Can we prevent Medicare bankruptcy?
Recently, the Congressional Budget Office shed light on a looming problem for those who rely on Medicare for Part A services – the money will run out in just 10 years.
The Medicare Hospital Insurance Trust Fund, which is used to cover hospital, skilled nursing facility, nursing home, hospice and home healthcare, is largely funded from the Medicare payroll tax, which comprises 89% of Trust Fund income. This means our workforce needs to grow and earn increased wages in order to continue to contribute tax dollars to sustain the Trust Fund. Otherwise, lawmakers need to find money to sustain the program elsewhere.

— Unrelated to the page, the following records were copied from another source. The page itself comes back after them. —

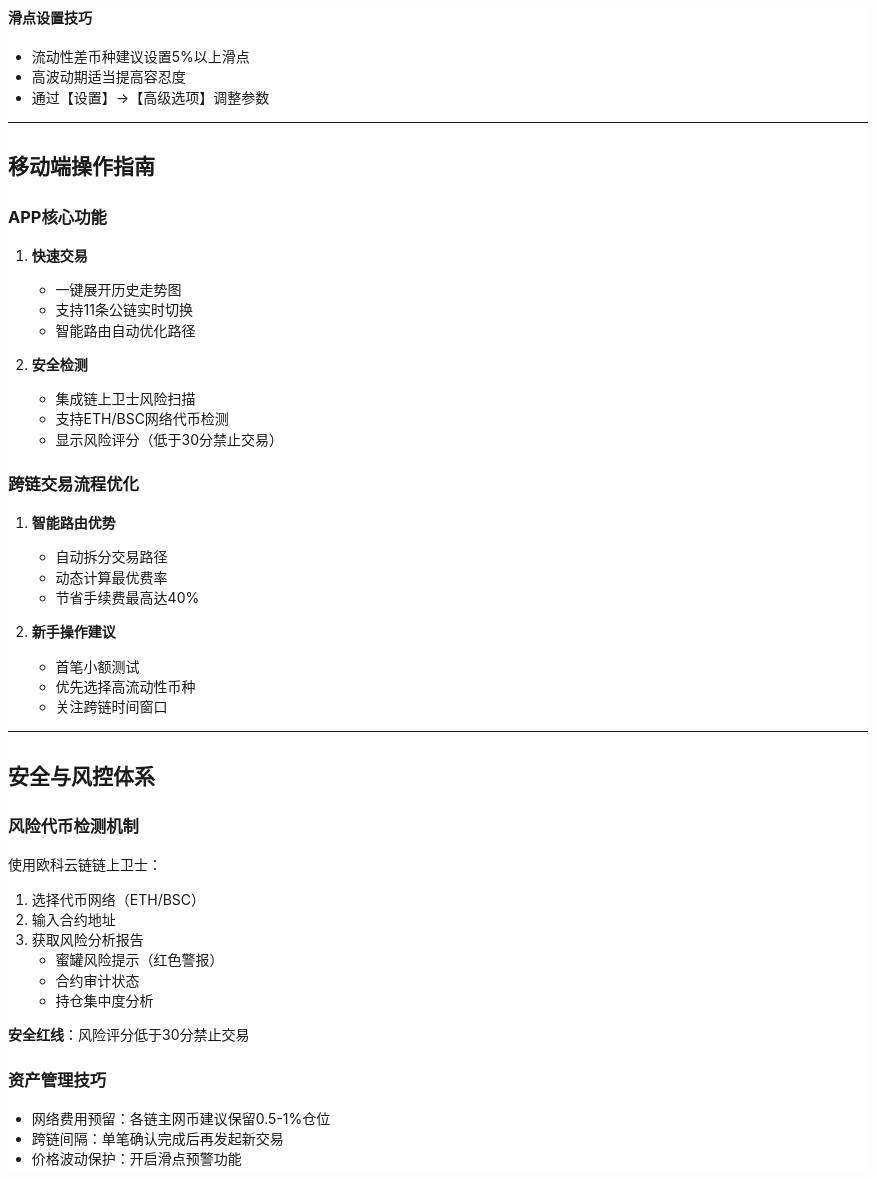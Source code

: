 #### 滑点设置技巧
- 流动性差币种建议设置5%以上滑点
- 高波动期适当提高容忍度
- 通过【设置】→【高级选项】调整参数

---

## 移动端操作指南

### APP核心功能
1. **快速交易**
   - 一键展开历史走势图
   - 支持11条公链实时切换
   - 智能路由自动优化路径

2. **安全检测**
   - 集成链上卫士风险扫描
   - 支持ETH/BSC网络代币检测
   - 显示风险评分（低于30分禁止交易）

### 跨链交易流程优化
1. **智能路由优势**
   - 自动拆分交易路径
   - 动态计算最优费率
   - 节省手续费最高达40%

2. **新手操作建议**
   - 首笔小额测试
   - 优先选择高流动性币种
   - 关注跨链时间窗口

---

## 安全与风控体系

### 风险代币检测机制
使用欧科云链链上卫士：
1. 选择代币网络（ETH/BSC）
2. 输入合约地址
3. 获取风险分析报告
   - 蜜罐风险提示（红色警报）
   - 合约审计状态
   - 持仓集中度分析

**安全红线**：风险评分低于30分禁止交易

### 资产管理技巧
- 网络费用预留：各链主网币建议保留0.5-1%仓位
- 跨链间隔：单笔确认完成后再发起新交易
- 价格波动保护：开启滑点预警功能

Although HI Trust Fund income is expected to increase by 5% annually, expenditures are expected to increase more rapidly – at an annual rate of 6%. If current laws remain in place, expenditures are projected to outpace income in 2026 – causing the program to be bankrupt.
Compounding Medicare's fiscal concerns are projections that point to a drastic increase in the incoming number of program beneficiaries. The number of baby boomers enrolled in Medicare is expected to increase by 36% over the next 10 years, and by 2029, 20% of the U.S. population will be older than 65.

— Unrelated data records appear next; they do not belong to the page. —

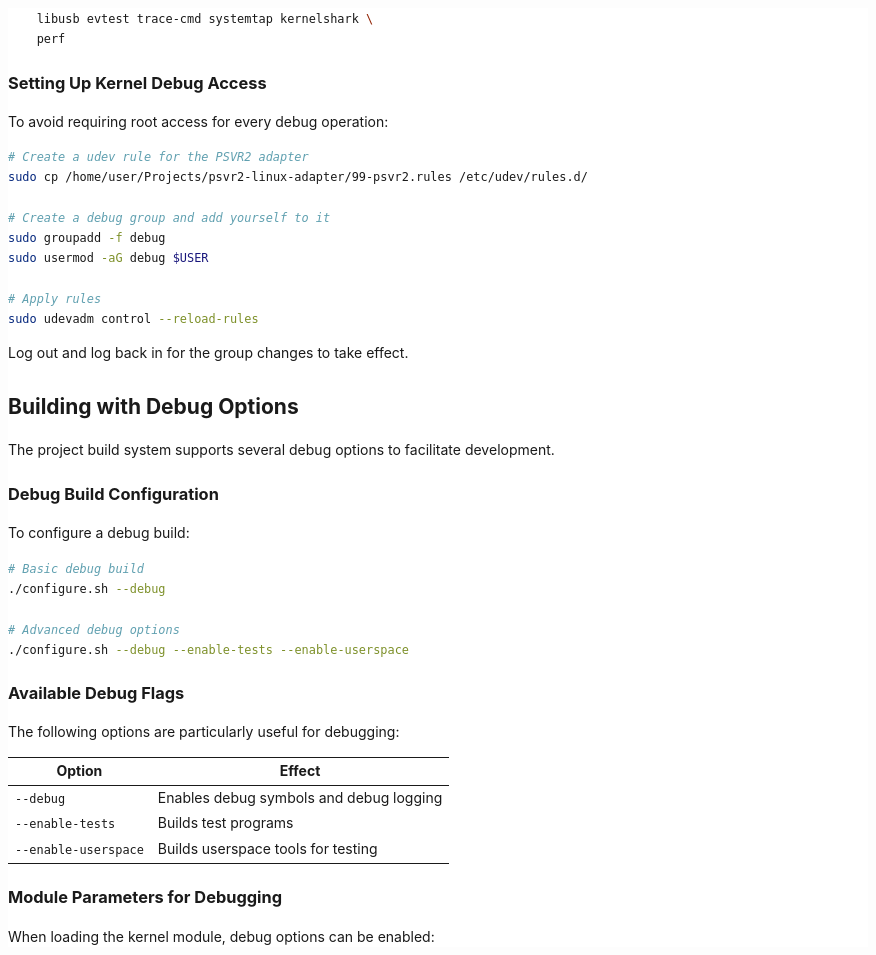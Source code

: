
 ```bash
    libusb evtest trace-cmd systemtap kernelshark \
    perf
```

### Setting Up Kernel Debug Access

To avoid requiring root access for every debug operation:

```bash
# Create a udev rule for the PSVR2 adapter
sudo cp /home/user/Projects/psvr2-linux-adapter/99-psvr2.rules /etc/udev/rules.d/

# Create a debug group and add yourself to it
sudo groupadd -f debug
sudo usermod -aG debug $USER

# Apply rules
sudo udevadm control --reload-rules
```

Log out and log back in for the group changes to take effect.

## Building with Debug Options

The project build system supports several debug options to facilitate development.

### Debug Build Configuration

To configure a debug build:

```bash
# Basic debug build
./configure.sh --debug

# Advanced debug options
./configure.sh --debug --enable-tests --enable-userspace
```

### Available Debug Flags

The following options are particularly useful for debugging:

| Option | Effect |
|--------|--------|
| `--debug` | Enables debug symbols and debug logging |
| `--enable-tests` | Builds test programs |
| `--enable-userspace` | Builds userspace tools for testing |

### Module Parameters for Debugging

When loading the kernel module, debug options can be enabled:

The typical Medicare beneficiary will also change over the next decade. Beneficiaries are more likely to live with chronic conditions and disabilities than in previous years. The rates of high-blood pressure, heart disease, diabetes, cancer, stroke and lung disease are all expected to rise among the elderly population, with the percent of Medicare beneficiaries living with three or more chronic conditions expected to rise from 26% in 2010 to 40% in 2030. This increase in chronic conditions is due in part to higher rates of obesity combined with longer life expectancy. For example, in 2010 only one in four beneficiaries were obese, compared to a projection of nearly half in 2030.

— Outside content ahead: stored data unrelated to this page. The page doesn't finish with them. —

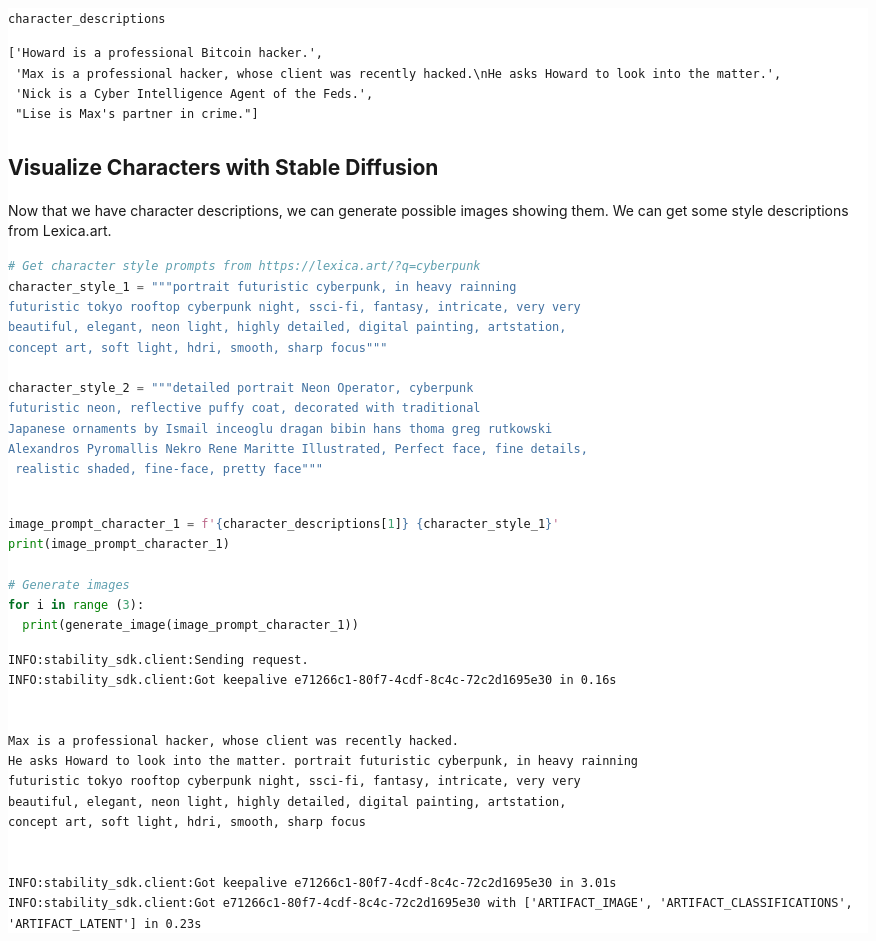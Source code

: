 

```python
character_descriptions
```




    ['Howard is a professional Bitcoin hacker.',
     'Max is a professional hacker, whose client was recently hacked.\nHe asks Howard to look into the matter.',
     'Nick is a Cyber Intelligence Agent of the Feds.',
     "Lise is Max's partner in crime."]



## Visualize Characters with Stable Diffusion

Now that we have character descriptions, we can generate possible images showing them. We can get some style descriptions from Lexica.art.


```python
# Get character style prompts from https://lexica.art/?q=cyberpunk
character_style_1 = """portrait futuristic cyberpunk, in heavy rainning 
futuristic tokyo rooftop cyberpunk night, ssci-fi, fantasy, intricate, very very 
beautiful, elegant, neon light, highly detailed, digital painting, artstation, 
concept art, soft light, hdri, smooth, sharp focus"""

character_style_2 = """detailed portrait Neon Operator, cyberpunk 
futuristic neon, reflective puffy coat, decorated with traditional 
Japanese ornaments by Ismail inceoglu dragan bibin hans thoma greg rutkowski 
Alexandros Pyromallis Nekro Rene Maritte Illustrated, Perfect face, fine details,
 realistic shaded, fine-face, pretty face"""
```


```python

image_prompt_character_1 = f'{character_descriptions[1]} {character_style_1}'
print(image_prompt_character_1)

# Generate images
for i in range (3):
  print(generate_image(image_prompt_character_1))
```

    INFO:stability_sdk.client:Sending request.
    INFO:stability_sdk.client:Got keepalive e71266c1-80f7-4cdf-8c4c-72c2d1695e30 in 0.16s


    Max is a professional hacker, whose client was recently hacked.
    He asks Howard to look into the matter. portrait futuristic cyberpunk, in heavy rainning 
    futuristic tokyo rooftop cyberpunk night, ssci-fi, fantasy, intricate, very very 
    beautiful, elegant, neon light, highly detailed, digital painting, artstation, 
    concept art, soft light, hdri, smooth, sharp focus


    INFO:stability_sdk.client:Got keepalive e71266c1-80f7-4cdf-8c4c-72c2d1695e30 in 3.01s
    INFO:stability_sdk.client:Got e71266c1-80f7-4cdf-8c4c-72c2d1695e30 with ['ARTIFACT_IMAGE', 'ARTIFACT_CLASSIFICATIONS', 'ARTIFACT_LATENT'] in 0.23s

Combine an increase in beneficiaries with rising life expectancies, higher rates of chronic conditions, inflating medical costs and billing waste, and Medicare spending will rise significantly. Brookings reports that total lifetime spending per Medicare beneficiary will increase by 70 percent by 2030, doubling overall spending in the program from $507 billion in 2010 to $1.2 trillion in 2030.
It's clear that the younger workforce cannot contribute enough in Medicare payroll taxes to sustain the program in its current form.
Worse yet, these demographic and health trends are occurring in an environment of decreased program oversight and rising rates of improper Medicare billing, causing a rapid recipe for disaster. What can be done now to prolong the life of the Medicare program?
The problem of wasted Medicare dollars is a big one. According to the Office of Management and Budget, Medicare Fee-For-Service has the highest amount of improper payments across the entire government for each of the past six years. In fact, the rate of waste among Medicare dollars has increased from 8.5% in 2012 to 12.1% in 2015. New government estimates show that in 2015, Medicare lost a shocking $43.3 billion predominantly due to improper billing by providers.
Given all the pressures on Medicare today, the most effective way we can prolong the lifespan of the Trust Fund is to continue and expand oversight of Medicare billing. For example, the Recovery Audit Contractor Program has already returned $10 billion in wasted taxpayer dollars to the Trust Fund since it began post-payment audits in 2010. Lawmakers credit this work with extending the Trust Fund's solvency by two full years.
Unfortunately, intense pressure from provider groups has caused the RAC Program to be scaled back and even paused, preventing the return of improper Medicare payments at the same rate of previous years. In 2014, the RAC Program restarted on a very limited basis, with auditors able to review less than half of the problematic billing issue areas CMS had previously approved. The pause and limited restart has cost Medicare billions in unrecoverable misbillings.
Recovery auditors have consistently proven to be an effective and efficient tool for recovering improperly paid Medicare dollars. Allowing special interest pressure to limit RAC review capabilities now when Medicare has been losing more than $40 billion annually is not prudent. For example, in 2013, RACs returned $3.75 billion back to Medicare, however, due to RAC program scale backs, recoveries in 2014 dropped down to $2.39 billion.
If we can't get the RAC program back on track to recover misspent taxpayer dollars and prolong the life of the program, our only other option is to secure additional funding elsewhere to bolster the program. But with the country's debt nearly doubling since the financial crisis, and now projected to reach 86 percent of GDP by 2026, finding new resources could prove difficult.
Let's not wait until the situation is so dire that we will be realistically considering what it will mean to lose a program that so many vulnerable Americans rely on for their health coverage. We need to get the RAC program back up and running at previous levels to recover improper Medicare payments and help efforts to prolong the program.
Kristin Walter is the spokeswoman for the Council for Medicare Integrity.